DATA SUPPLIED =>
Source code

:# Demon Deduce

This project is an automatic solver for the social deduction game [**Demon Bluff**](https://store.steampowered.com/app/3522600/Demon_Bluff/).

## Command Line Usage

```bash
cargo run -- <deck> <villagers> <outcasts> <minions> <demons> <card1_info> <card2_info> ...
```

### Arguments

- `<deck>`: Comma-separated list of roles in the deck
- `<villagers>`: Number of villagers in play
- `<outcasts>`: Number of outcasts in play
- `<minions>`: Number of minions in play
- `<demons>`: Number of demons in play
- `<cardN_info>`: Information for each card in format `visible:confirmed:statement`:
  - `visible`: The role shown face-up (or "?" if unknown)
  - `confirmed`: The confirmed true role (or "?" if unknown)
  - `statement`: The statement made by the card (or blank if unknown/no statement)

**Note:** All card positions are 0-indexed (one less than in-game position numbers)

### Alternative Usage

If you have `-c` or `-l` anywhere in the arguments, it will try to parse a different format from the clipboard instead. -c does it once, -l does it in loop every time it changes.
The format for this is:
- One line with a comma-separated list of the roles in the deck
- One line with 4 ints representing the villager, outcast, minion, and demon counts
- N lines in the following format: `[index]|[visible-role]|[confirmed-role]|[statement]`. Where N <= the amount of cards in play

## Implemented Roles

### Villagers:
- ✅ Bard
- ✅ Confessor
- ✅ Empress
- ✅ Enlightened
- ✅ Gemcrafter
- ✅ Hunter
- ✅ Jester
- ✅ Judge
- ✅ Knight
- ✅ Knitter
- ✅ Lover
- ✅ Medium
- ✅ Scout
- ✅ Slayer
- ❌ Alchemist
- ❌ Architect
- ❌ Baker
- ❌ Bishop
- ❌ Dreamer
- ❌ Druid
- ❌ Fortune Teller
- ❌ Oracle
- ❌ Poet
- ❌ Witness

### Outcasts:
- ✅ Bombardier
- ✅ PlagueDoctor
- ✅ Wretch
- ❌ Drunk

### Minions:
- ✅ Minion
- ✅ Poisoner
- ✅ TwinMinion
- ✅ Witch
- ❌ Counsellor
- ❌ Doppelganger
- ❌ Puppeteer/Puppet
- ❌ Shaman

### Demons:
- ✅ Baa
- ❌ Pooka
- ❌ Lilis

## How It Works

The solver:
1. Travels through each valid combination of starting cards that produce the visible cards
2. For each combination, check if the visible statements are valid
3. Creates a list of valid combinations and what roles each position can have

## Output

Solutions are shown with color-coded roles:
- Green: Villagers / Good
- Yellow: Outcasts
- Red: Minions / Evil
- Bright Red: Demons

TASK GOAL => Look above for the line that contains "- Yellow: Outcasts". That line and every line after it through the end of the data must be written out exactly, with nothing else.

OUTPUT BELOW =>
- Yellow: Outcasts
- Red: Minions / Evil
- Bright Red: Demons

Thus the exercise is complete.